3. Logic. All the authority and empathy in the world won't help you if people don't understand your basic idea or how you came to your conclusions. Make a clear argument that people can follow and use data and analysis to back up your points.

Thursday, February 4, 2016

Social bonding crucial for long-term health

A new study suggests that social ties are just as important to your long-term health as exercise and healthy eating.
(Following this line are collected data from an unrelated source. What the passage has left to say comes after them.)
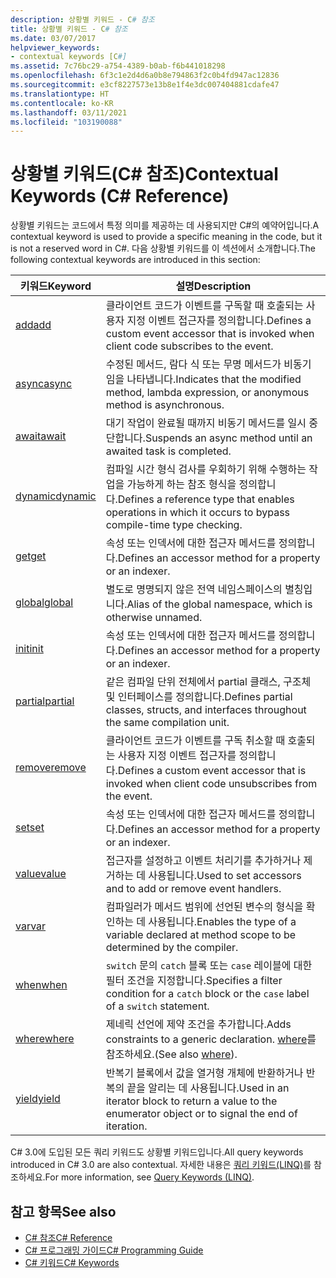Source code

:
 ```yaml
---
description: 상황별 키워드 - C# 참조
title: 상황별 키워드 - C# 참조
ms.date: 03/07/2017
helpviewer_keywords:
- contextual keywords [C#]
ms.assetid: 7c76bc29-a754-4389-b0ab-f6b441018298
ms.openlocfilehash: 6f3c1e2d4d6a0b8e794863f2c0b4fd947ac12836
ms.sourcegitcommit: e3cf8227573e13b8e1f4e3dc007404881cdafe47
ms.translationtype: HT
ms.contentlocale: ko-KR
ms.lasthandoff: 03/11/2021
ms.locfileid: "103190088"
---
```

# <a name="contextual-keywords-c-reference"></a><span data-ttu-id="33dd0-103">상황별 키워드(C# 참조)</span><span class="sxs-lookup"><span data-stu-id="33dd0-103">Contextual Keywords (C# Reference)</span></span>

<span data-ttu-id="33dd0-104">상황별 키워드는 코드에서 특정 의미를 제공하는 데 사용되지만 C#의 예약어입니다.</span><span class="sxs-lookup"><span data-stu-id="33dd0-104">A contextual keyword is used to provide a specific meaning in the code, but it is not a reserved word in C#.</span></span> <span data-ttu-id="33dd0-105">다음 상황별 키워드를 이 섹션에서 소개합니다.</span><span class="sxs-lookup"><span data-stu-id="33dd0-105">The following contextual keywords are introduced in this section:</span></span>  
  
|<span data-ttu-id="33dd0-106">키워드</span><span class="sxs-lookup"><span data-stu-id="33dd0-106">Keyword</span></span>|<span data-ttu-id="33dd0-107">설명</span><span class="sxs-lookup"><span data-stu-id="33dd0-107">Description</span></span>|  
|-------------|-----------------|  
|[<span data-ttu-id="33dd0-108">add</span><span class="sxs-lookup"><span data-stu-id="33dd0-108">add</span></span>](./add.md)|<span data-ttu-id="33dd0-109">클라이언트 코드가 이벤트를 구독할 때 호출되는 사용자 지정 이벤트 접근자를 정의합니다.</span><span class="sxs-lookup"><span data-stu-id="33dd0-109">Defines a custom event accessor that is invoked when client code subscribes to the event.</span></span>|  
|[<span data-ttu-id="33dd0-110">async</span><span class="sxs-lookup"><span data-stu-id="33dd0-110">async</span></span>](./async.md)|<span data-ttu-id="33dd0-111">수정된 메서드, 람다 식 또는 무명 메서드가 비동기임을 나타냅니다.</span><span class="sxs-lookup"><span data-stu-id="33dd0-111">Indicates that the modified method, lambda expression, or anonymous method is asynchronous.</span></span>|  
|[<span data-ttu-id="33dd0-112">await</span><span class="sxs-lookup"><span data-stu-id="33dd0-112">await</span></span>](../operators/await.md)|<span data-ttu-id="33dd0-113">대기 작업이 완료될 때까지 비동기 메서드를 일시 중단합니다.</span><span class="sxs-lookup"><span data-stu-id="33dd0-113">Suspends an async method until an awaited task is completed.</span></span>|  
|[<span data-ttu-id="33dd0-114">dynamic</span><span class="sxs-lookup"><span data-stu-id="33dd0-114">dynamic</span></span>](../builtin-types/reference-types.md)|<span data-ttu-id="33dd0-115">컴파일 시간 형식 검사를 우회하기 위해 수행하는 작업을 가능하게 하는 참조 형식을 정의합니다.</span><span class="sxs-lookup"><span data-stu-id="33dd0-115">Defines a reference type that enables operations in which it occurs to bypass compile-time type checking.</span></span>|  
|[<span data-ttu-id="33dd0-116">get</span><span class="sxs-lookup"><span data-stu-id="33dd0-116">get</span></span>](./get.md)|<span data-ttu-id="33dd0-117">속성 또는 인덱서에 대한 접근자 메서드를 정의합니다.</span><span class="sxs-lookup"><span data-stu-id="33dd0-117">Defines an accessor method for a property or an indexer.</span></span>|  
|[<span data-ttu-id="33dd0-118">global</span><span class="sxs-lookup"><span data-stu-id="33dd0-118">global</span></span>](../operators/namespace-alias-qualifier.md)|<span data-ttu-id="33dd0-119">별도로 명명되지 않은 전역 네임스페이스의 별칭입니다.</span><span class="sxs-lookup"><span data-stu-id="33dd0-119">Alias of the global namespace, which is otherwise unnamed.</span></span>|  
|[<span data-ttu-id="33dd0-120">init</span><span class="sxs-lookup"><span data-stu-id="33dd0-120">init</span></span>](./init.md)|<span data-ttu-id="33dd0-121">속성 또는 인덱서에 대한 접근자 메서드를 정의합니다.</span><span class="sxs-lookup"><span data-stu-id="33dd0-121">Defines an accessor method for a property or an indexer.</span></span>|  
|[<span data-ttu-id="33dd0-122">partial</span><span class="sxs-lookup"><span data-stu-id="33dd0-122">partial</span></span>](./partial-type.md)|<span data-ttu-id="33dd0-123">같은 컴파일 단위 전체에서 partial 클래스, 구조체 및 인터페이스를 정의합니다.</span><span class="sxs-lookup"><span data-stu-id="33dd0-123">Defines partial classes, structs, and interfaces throughout the same compilation unit.</span></span>|  
|[<span data-ttu-id="33dd0-124">remove</span><span class="sxs-lookup"><span data-stu-id="33dd0-124">remove</span></span>](./remove.md)|<span data-ttu-id="33dd0-125">클라이언트 코드가 이벤트를 구독 취소할 때 호출되는 사용자 지정 이벤트 접근자를 정의합니다.</span><span class="sxs-lookup"><span data-stu-id="33dd0-125">Defines a custom event accessor that is invoked when client code unsubscribes from the event.</span></span>|  
|[<span data-ttu-id="33dd0-126">set</span><span class="sxs-lookup"><span data-stu-id="33dd0-126">set</span></span>](./set.md)|<span data-ttu-id="33dd0-127">속성 또는 인덱서에 대한 접근자 메서드를 정의합니다.</span><span class="sxs-lookup"><span data-stu-id="33dd0-127">Defines an accessor method for a property or an indexer.</span></span>|  
|[<span data-ttu-id="33dd0-128">value</span><span class="sxs-lookup"><span data-stu-id="33dd0-128">value</span></span>](./value.md)|<span data-ttu-id="33dd0-129">접근자를 설정하고 이벤트 처리기를 추가하거나 제거하는 데 사용됩니다.</span><span class="sxs-lookup"><span data-stu-id="33dd0-129">Used to set accessors and to add or remove event handlers.</span></span>|  
|[<span data-ttu-id="33dd0-130">var</span><span class="sxs-lookup"><span data-stu-id="33dd0-130">var</span></span>](./var.md)|<span data-ttu-id="33dd0-131">컴파일러가 메서드 범위에 선언된 변수의 형식을 확인하는 데 사용됩니다.</span><span class="sxs-lookup"><span data-stu-id="33dd0-131">Enables the type of a variable declared at method scope to be determined by the compiler.</span></span>|  
|[<span data-ttu-id="33dd0-132">when</span><span class="sxs-lookup"><span data-stu-id="33dd0-132">when</span></span>](when.md)|<span data-ttu-id="33dd0-133">`switch` 문의 `catch` 블록 또는 `case` 레이블에 대한 필터 조건을 지정합니다.</span><span class="sxs-lookup"><span data-stu-id="33dd0-133">Specifies a filter condition for a `catch` block or the `case` label of a `switch` statement.</span></span>|
|[<span data-ttu-id="33dd0-134">where</span><span class="sxs-lookup"><span data-stu-id="33dd0-134">where</span></span>](./where-generic-type-constraint.md)|<span data-ttu-id="33dd0-135">제네릭 선언에 제약 조건을 추가합니다.</span><span class="sxs-lookup"><span data-stu-id="33dd0-135">Adds constraints to a generic declaration.</span></span> <span data-ttu-id="33dd0-136">[where](./where-clause.md)를 참조하세요.</span><span class="sxs-lookup"><span data-stu-id="33dd0-136">(See also [where](./where-clause.md)).</span></span>|  
|[<span data-ttu-id="33dd0-137">yield</span><span class="sxs-lookup"><span data-stu-id="33dd0-137">yield</span></span>](./yield.md)|<span data-ttu-id="33dd0-138">반복기 블록에서 값을 열거형 개체에 반환하거나 반복의 끝을 알리는 데 사용됩니다.</span><span class="sxs-lookup"><span data-stu-id="33dd0-138">Used in an iterator block to return a value to the enumerator object or to signal the end of iteration.</span></span>|  
  
 <span data-ttu-id="33dd0-139">C# 3.0에 도입된 모든 쿼리 키워드도 상황별 키워드입니다.</span><span class="sxs-lookup"><span data-stu-id="33dd0-139">All query keywords introduced in C# 3.0 are also contextual.</span></span> <span data-ttu-id="33dd0-140">자세한 내용은 [쿼리 키워드(LINQ)](./query-keywords.md)를 참조하세요.</span><span class="sxs-lookup"><span data-stu-id="33dd0-140">For more information, see [Query Keywords (LINQ)](./query-keywords.md).</span></span>  
  
## <a name="see-also"></a><span data-ttu-id="33dd0-141">참고 항목</span><span class="sxs-lookup"><span data-stu-id="33dd0-141">See also</span></span>

- [<span data-ttu-id="33dd0-142">C# 참조</span><span class="sxs-lookup"><span data-stu-id="33dd0-142">C# Reference</span></span>](../index.md)
- [<span data-ttu-id="33dd0-143">C# 프로그래밍 가이드</span><span class="sxs-lookup"><span data-stu-id="33dd0-143">C# Programming Guide</span></span>](../../programming-guide/index.md)
- [<span data-ttu-id="33dd0-144">C# 키워드</span><span class="sxs-lookup"><span data-stu-id="33dd0-144">C# Keywords</span></span>](./index.md)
Researchers at the University of North Carolina in the US are calling on doctors, clinicians, and other health workers to redouble their efforts to help the public understand how important strong social bonds are throughout life.
Analyzing data from adolescents to seniors, the study team looked at social integration, social support and social strain to evaluate four indicators of health — blood pressure, waist circumference, body mass index and systemic inflammation, which is linked to heart disease, stroke, cancer and other diseases.
The study found that the more social ties people had at a young age, the better their health early and late in life. Previous research has shown that older adults live longer if they have a larger social network. This study suggests social links reduce health risks in each stage of life, the study authors explained.
In teens, social isolation is as great a risk for inflammation as physical inactivity, while having a strong social network appears to protect against abdominal obesity, the researchers found. In seniors, social isolation is more of a threat than diabetes in the development and control of high blood pressure, the study authors said. In middle adulthood, it is not the number of social links that matter, but rather the quality.